Hennady Moskal, an Our Ukraine parliamentarian within the opposition faction, told the Kyiv Post that “90 percent of my inquiries as an MP aren’t satisfied.”
Apparently, the authorities have something to hide, he concluded.
Another study conducted by the Ukrainian Independent Center for Political Research, a reputable Kyiv think tank, in May 2007 revealed that 58 percent of the websites of central executive government bodies had the legally stipulated information listed according to a 2002 law on the activities of executive government bodies.
The vast majority of Ukrainian municipalities are not open to public scrutiny, despite the integral public interest roles they carry out.
According to the East-Ukrainian Center for Civil Initiatives, only three out of 200 cities fully complied with requests from non-profit organizations to access city plans, including both text and cartographic information.
“A significant quantity completely failed to respond, and we counted over 15 different ways they directly or indirectly refuse public access to the plans, most of which have legal foundation in law,” said East-Ukrainian Center for Civil Initiatives head Volodymyr Shcherbachenko.
The vast majority of municipalities said such plans bore the stamp “for internal use only,” according to Shcherbachenko.
Some cities such as Kyiv, the nation’s capital, even classify their entire general municipal development plans as “secret.” While a handful of cities – Donetsk, Lviv and Odesa – claim to provide access to general plans on their websites, in fact these websites display only rudimentary cartographic information.
The culture of secrecy is perpetuated from the top.
Political observers have noted that Yanukovych has only given one open press conference to journalists in the eight months he’s been in office.
According to an Oct. 29 issue of Korrespondent weekly magazine, only loyal journalists who toe the presidential line are allowed to accompany the president and ask him questions during in-country and foreign trips.
And often, requests for basic public information just linger and die.
For instance, Ukraine’s treasury department still hasn’t responded to journalists’ requests asking where the $4.8 billion from the sale of the previously state-owned Kryvorizhstal steel plant, the nation’s largest, had been transferred.
“This trend of not disclosing what essentially is public information and owned by the public is worsening in the current political situation because we have a top-down form of governance and the lower ranking officials see what those at the top are doing and copy their actions,” Shevchenko, the public information-crusading lawmaker, said.
An information law dating to 1992 regulates public access. Another law on state secrets dating to 1994 regulates what can and cannot be classified. The latter emulates the Soviet practice of having “experts” based in every government agency who determine what information is public and what is not.
“These so-called experts have a very wide spectrum through which they could classify information and most often this depends on the will of the person classifying information,” Zakharov said of the arbitrary way in which public information gets restricted.
“The concept of public ownership isn’t developed in Ukraine. Many Soviet habits persist today.”

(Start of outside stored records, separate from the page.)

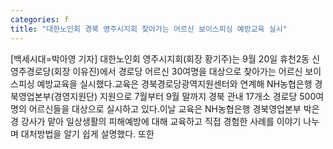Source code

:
 ```yaml
---
categories: f
title: "대한노인회 경북 영주시지회 찾아가는 어르신 보이스피싱 예방교육 실시"
---
```

[백세시대=박아영 기자] 대한노인회 영주시지회(회장 황기주)는 9월 20일 휴천2동 신영주경로당(회장 이유진)에서 경로당 어르신 30여명을 대상으로 찾아가는 어르신 보이스피싱 예방교육을 실시했다.교육은 경북경로당광역지원센터와 연계해 NH농협은행 경북영업본부(경영지원단) 지원으로 7월부터 9월 말까지 경북 관내 17개소 경로당 500여명의 어르신들을 대상으로 실시하고 있다.이날 교육은 NH농협은행 경북영업본부 박은경 강사가 맡아 일상생활의 피해예방에 대해 교육하고 직접 경험한 사례를 이야기 나누며 대처방법을 알기 쉽게 설명했다. 또한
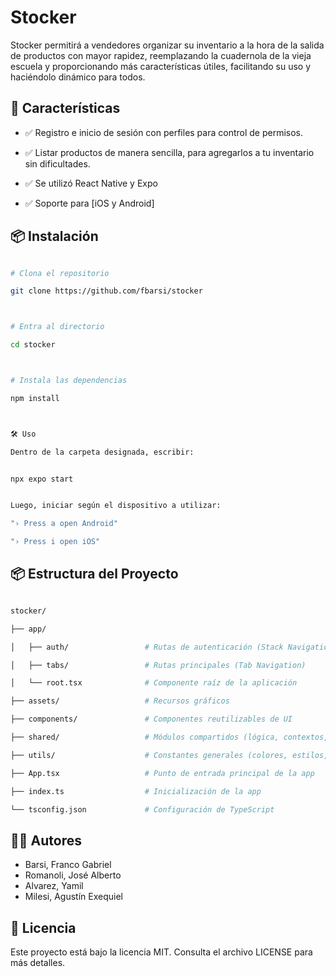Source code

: # Stocker



Stocker permitirá a vendedores organizar su inventario a la hora de la salida de productos con mayor rapidez, reemplazando la cuadernola de la vieja escuela y proporcionando más características útiles, facilitando su uso y haciéndolo dinámico para todos.



## 🚀 **Características**



- ✅ Registro e inicio de sesión con perfiles para control de permisos.

- ✅ Listar productos de manera sencilla, para agregarlos a tu inventario sin dificultades.

- ✅ Se utilizó React Native y Expo

- ✅ Soporte para \[iOS y Android]



## 📦 **Instalación**



```bash

# Clona el repositorio

git clone https://github.com/fbarsi/stocker



# Entra al directorio

cd stocker



# Instala las dependencias

npm install



🛠️ Uso

Dentro de la carpeta designada, escribir:


npx expo start


Luego, iniciar según el dispositivo a utilizar:

"› Press a open Android"

"› Press i open iOS"
```



## 📦 Estructura del Proyecto
```bash

stocker/

├── app/

│   ├── auth/                 # Rutas de autenticación (Stack Navigation)

│   ├── tabs/                 # Rutas principales (Tab Navigation)

│   └── root.tsx              # Componente raíz de la aplicación

├── assets/                   # Recursos gráficos

├── components/               # Componentes reutilizables de UI

├── shared/                   # Módulos compartidos (lógica, contextos, etc.)

├── utils/                    # Constantes generales (colores, estilos, etc.)

├── App.tsx                   # Punto de entrada principal de la app

├── index.ts                  # Inicialización de la app

└── tsconfig.json             # Configuración de TypeScript
```


## 🙋‍♂️ Autores



* Barsi, Franco Gabriel
* Romanoli, José Alberto
* Alvarez, Yamil
* Milesi, Agustín Exequiel
  

## 📄 Licencia

Este proyecto está bajo la licencia MIT. Consulta el archivo LICENSE para más detalles.




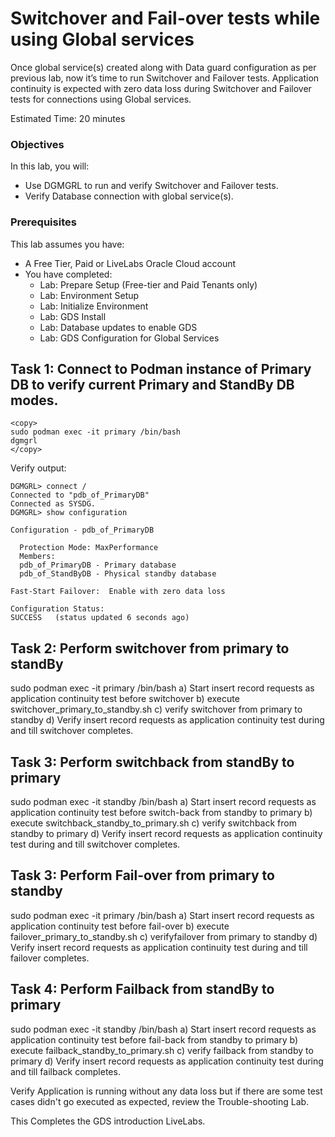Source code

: # Switchover and Fail-over tests while using Global services

Once global service(s) created along with Data guard configuration as per previous lab, now it’s time to run Switchover and Failover tests. Application continuity is expected with zero data loss during Switchover and Failover tests for connections using Global services.

Estimated Time: 20 minutes

### Objectives

In this lab, you will:

* Use DGMGRL to run and verify Switchover and Failover tests.
* Verify Database connection with global service(s).

### Prerequisites

This lab assumes you have:

* A Free Tier, Paid or LiveLabs Oracle Cloud account
* You have completed:
    * Lab: Prepare Setup (Free-tier and Paid Tenants only)
    * Lab: Environment Setup
    * Lab: Initialize Environment
    * Lab: GDS Install
    * Lab: Database updates to enable GDS
    * Lab: GDS Configuration for Global Services

## Task 1: Connect to Podman instance of Primary DB to verify current Primary and StandBy DB modes. 

```
<copy>
sudo podman exec -it primary /bin/bash
dgmgrl
</copy>
```

Verify output:

```
DGMGRL> connect /
Connected to "pdb_of_PrimaryDB"
Connected as SYSDG.
DGMGRL> show configuration

Configuration - pdb_of_PrimaryDB

  Protection Mode: MaxPerformance
  Members:
  pdb_of_PrimaryDB - Primary database
  pdb_of_StandByDB - Physical standby database 

Fast-Start Failover:  Enable with zero data loss

Configuration Status:
SUCCESS   (status updated 6 seconds ago)
```

##  Task 2: Perform switchover from primary to standBy


sudo podman exec -it primary /bin/bash
a) Start insert record requests as application continuity test before switchover
b) execute switchover_primary_to_standby.sh
c) verify switchover from primary to standby
d) Verify insert record requests as application continuity test during and till switchover completes.

##  Task 3: Perform switchback from standBy to primary


sudo podman exec -it standby /bin/bash
a) Start insert record requests as application continuity test before switch-back from standby to primary
b) execute switchback_standby_to_primary.sh
c) verify switchback from standby to primary
d) Verify insert record requests as application continuity test during and till switchover completes.


##  Task 3: Perform Fail-over from primary to standby

sudo podman exec -it primary /bin/bash
a) Start insert record requests as application continuity test before fail-over
b) execute failover_primary_to_standby.sh
c) verifyfailover from primary to standby
d) Verify insert record requests as application continuity test during and till failover completes.

##  Task 4: Perform Failback from standBy to primary


sudo podman exec -it standby /bin/bash
a) Start insert record requests as application continuity test before fail-back from standby to primary
b) execute failback_standby_to_primary.sh
c) verify failback from standby to primary
d) Verify insert record requests as application continuity test during and till failback completes.

Verify Application is running without any data loss but if there are some test cases didn't go executed as expected, review the Trouble-shooting Lab.

This Completes the GDS introduction LiveLabs.
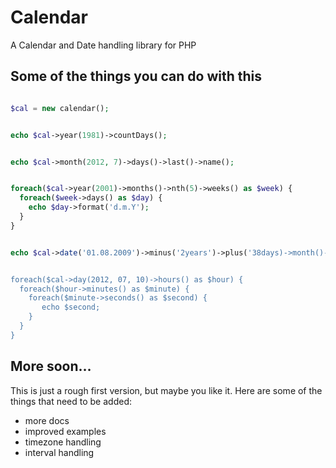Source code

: # Calendar

A Calendar and Date handling library for PHP

## Some of the things you can do with this

```php

$cal = new calendar();


echo $cal->year(1981)->countDays();


echo $cal->month(2012, 7)->days()->last()->name();


foreach($cal->year(2001)->months()->nth(5)->weeks() as $week) {
  foreach($week->days() as $day) {
    echo $day->format('d.m.Y');
  }
}


echo $cal->date('01.08.2009')->minus('2years')->plus('38days)->month()->shortname();


foreach($cal->day(2012, 07, 10)->hours() as $hour) {
  foreach($hour->minutes() as $minute) {
    foreach($minute->seconds() as $second) {
       echo $second;
    }
  }  	
}


```

## More soon…

This is just a rough first version, but maybe you like it. Here are some of the things that need to be added:

- more docs
- improved examples
- timezone handling
- interval handling



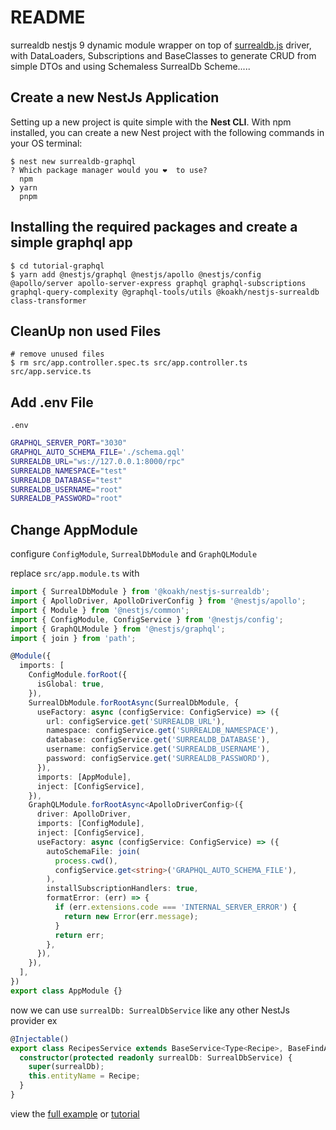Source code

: # README

surrealdb nestjs 9 dynamic module wrapper on top of [surrealdb.js](https://surrealdb.com/surrealdb.js) driver, with DataLoaders, Subscriptions and BaseClasses to generate CRUD from simple DTOs and using Schemaless SurrealDb Scheme.....

## Create a new NestJs Application

Setting up a new project is quite simple with the **Nest CLI**. With npm installed, you can create a new Nest project with the following commands in your OS terminal:

```shell
$ nest new surrealdb-graphql
? Which package manager would you ❤️  to use? 
  npm 
❯ yarn 
  pnpm
```

## Installing the required packages and create a simple graphql app

```shell
$ cd tutorial-graphql
$ yarn add @nestjs/graphql @nestjs/apollo @nestjs/config @apollo/server apollo-server-express graphql graphql-subscriptions graphql-query-complexity @graphql-tools/utils @koakh/nestjs-surrealdb class-transformer
```

## CleanUp non used Files

```shell
# remove unused files
$ rm src/app.controller.spec.ts src/app.controller.ts src/app.service.ts
```

## Add .env File

`.env`

```bash
GRAPHQL_SERVER_PORT="3030"
GRAPHQL_AUTO_SCHEMA_FILE='./schema.gql'
SURREALDB_URL="ws://127.0.0.1:8000/rpc"
SURREALDB_NAMESPACE="test"
SURREALDB_DATABASE="test"
SURREALDB_USERNAME="root"
SURREALDB_PASSWORD="root"
```

## Change AppModule

configure `ConfigModule`, `SurrealDbModule` and `GraphQLModule`

replace `src/app.module.ts` with

```ts
import { SurrealDbModule } from '@koakh/nestjs-surrealdb';
import { ApolloDriver, ApolloDriverConfig } from '@nestjs/apollo';
import { Module } from '@nestjs/common';
import { ConfigModule, ConfigService } from '@nestjs/config';
import { GraphQLModule } from '@nestjs/graphql';
import { join } from 'path';

@Module({
  imports: [
    ConfigModule.forRoot({
      isGlobal: true,
    }),
    SurrealDbModule.forRootAsync(SurrealDbModule, {
      useFactory: async (configService: ConfigService) => ({
        url: configService.get('SURREALDB_URL'),
        namespace: configService.get('SURREALDB_NAMESPACE'),
        database: configService.get('SURREALDB_DATABASE'),
        username: configService.get('SURREALDB_USERNAME'),
        password: configService.get('SURREALDB_PASSWORD'),
      }),
      imports: [AppModule],
      inject: [ConfigService],
    }),
    GraphQLModule.forRootAsync<ApolloDriverConfig>({
      driver: ApolloDriver,
      imports: [ConfigModule],
      inject: [ConfigService],
      useFactory: async (configService: ConfigService) => ({
        autoSchemaFile: join(
          process.cwd(),
          configService.get<string>('GRAPHQL_AUTO_SCHEMA_FILE'),
        ),
        installSubscriptionHandlers: true,
        formatError: (err) => {
          if (err.extensions.code === 'INTERNAL_SERVER_ERROR') {
            return new Error(err.message);
          }
          return err;
        },
      }),
    }),
  ],
})
export class AppModule {}
```

now we can use `surrealDb: SurrealDbService` like any other NestJs provider ex

```ts
@Injectable()
export class RecipesService extends BaseService<Type<Recipe>, BaseFindAllArgs, CreateRecipeInput, UpdateRecipeInput> {
  constructor(protected readonly surrealDb: SurrealDbService) {
    super(surrealDb);
    this.entityName = Recipe;
  }
}
```

view the [full example](https://github.com/koakh/NestJs9SurrealDbDynamicModule/tree/main/packages/app-gql) or [tutorial](https://github.com/koakh/NestJs9SurrealDbDynamicModule/tree/main/packages/tutorial-graphql)
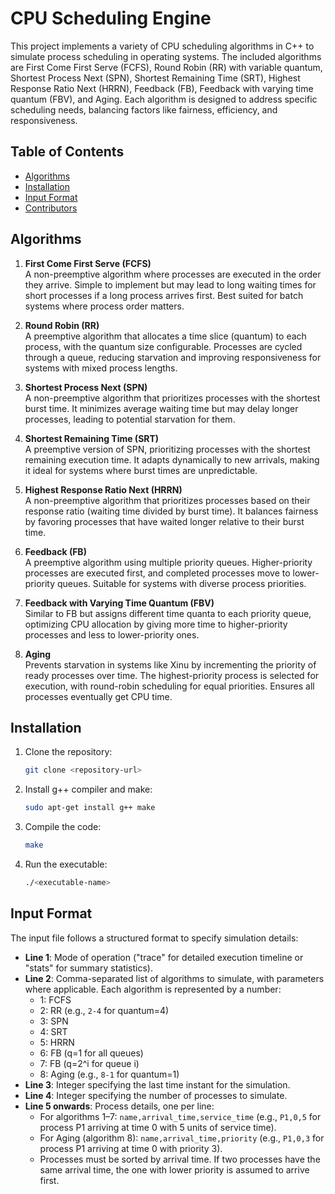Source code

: # CPU Scheduling Engine

This project implements a variety of CPU scheduling algorithms in C++ to simulate process scheduling in operating systems. The included algorithms are First Come First Serve (FCFS), Round Robin (RR) with variable quantum, Shortest Process Next (SPN), Shortest Remaining Time (SRT), Highest Response Ratio Next (HRRN), Feedback (FB), Feedback with varying time quantum (FBV), and Aging. Each algorithm is designed to address specific scheduling needs, balancing factors like fairness, efficiency, and responsiveness.

## Table of Contents
- [Algorithms](#algorithms)
- [Installation](#installation)
- [Input Format](#input-format)
- [Contributors](#contributors)

## Algorithms

1. **First Come First Serve (FCFS)**  
   A non-preemptive algorithm where processes are executed in the order they arrive. Simple to implement but may lead to long waiting times for short processes if a long process arrives first. Best suited for batch systems where process order matters.

2. **Round Robin (RR)**  
   A preemptive algorithm that allocates a time slice (quantum) to each process, with the quantum size configurable. Processes are cycled through a queue, reducing starvation and improving responsiveness for systems with mixed process lengths.

3. **Shortest Process Next (SPN)**  
   A non-preemptive algorithm that prioritizes processes with the shortest burst time. It minimizes average waiting time but may delay longer processes, leading to potential starvation for them.

4. **Shortest Remaining Time (SRT)**  
   A preemptive version of SPN, prioritizing processes with the shortest remaining execution time. It adapts dynamically to new arrivals, making it ideal for systems where burst times are unpredictable.

5. **Highest Response Ratio Next (HRRN)**  
   A non-preemptive algorithm that prioritizes processes based on their response ratio (waiting time divided by burst time). It balances fairness by favoring processes that have waited longer relative to their burst time.

6. **Feedback (FB)**  
   A preemptive algorithm using multiple priority queues. Higher-priority processes are executed first, and completed processes move to lower-priority queues. Suitable for systems with diverse process priorities.

7. **Feedback with Varying Time Quantum (FBV)**  
   Similar to FB but assigns different time quanta to each priority queue, optimizing CPU allocation by giving more time to higher-priority processes and less to lower-priority ones.

8. **Aging**  
   Prevents starvation in systems like Xinu by incrementing the priority of ready processes over time. The highest-priority process is selected for execution, with round-robin scheduling for equal priorities. Ensures all processes eventually get CPU time.

## Installation

1. Clone the repository:
   ```bash
   git clone <repository-url>
   ```
2. Install g++ compiler and make:
   ```bash
   sudo apt-get install g++ make
   ```
3. Compile the code:
   ```bash
   make
   ```
4. Run the executable:
   ```bash
   ./<executable-name>
   ```

## Input Format

The input file follows a structured format to specify simulation details:

- **Line 1**: Mode of operation ("trace" for detailed execution timeline or "stats" for summary statistics).
- **Line 2**: Comma-separated list of algorithms to simulate, with parameters where applicable. Each algorithm is represented by a number:
  - 1: FCFS
  - 2: RR (e.g., `2-4` for quantum=4)
  - 3: SPN
  - 4: SRT
  - 5: HRRN
  - 6: FB (q=1 for all queues)
  - 7: FB (q=2^i for queue i)
  - 8: Aging (e.g., `8-1` for quantum=1)
- **Line 3**: Integer specifying the last time instant for the simulation.
- **Line 4**: Integer specifying the number of processes to simulate.
- **Line 5 onwards**: Process details, one per line:
  - For algorithms 1–7: `name,arrival_time,service_time` (e.g., `P1,0,5` for process P1 arriving at time 0 with 5 units of service time).
  - For Aging (algorithm 8): `name,arrival_time,priority` (e.g., `P1,0,3` for process P1 arriving at time 0 with priority 3).
  - Processes must be sorted by arrival time. If two processes have the same arrival time, the one with lower priority is assumed to arrive first.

The human rights activist noted that every oblast administration has its own list of items of what can be classified and limited to public disclosure yet they all have the same amount of authority according to law.
The law on information currently in place is outdated compared to international best practice, making a mockery of the country’s international obligations including to the Parliamentary Assembly of the Council of Europe.
“There’s been a huge leap forward internationally and Ukraine has so far missed the boat,” said Helen Darbishire, head of Access-Info, a leading European non-governmental organization pushing for freedom of information.
According to Darbishire, the main elements of the last decade’s revolution in access to information encompass the clear presumption that it’s the public that owns information, and that all public bodies, branches of power and private bodies performing public functions are covered.
Meanwhile, Ukraine lags decades behind with Soviet-level access to information that should be public.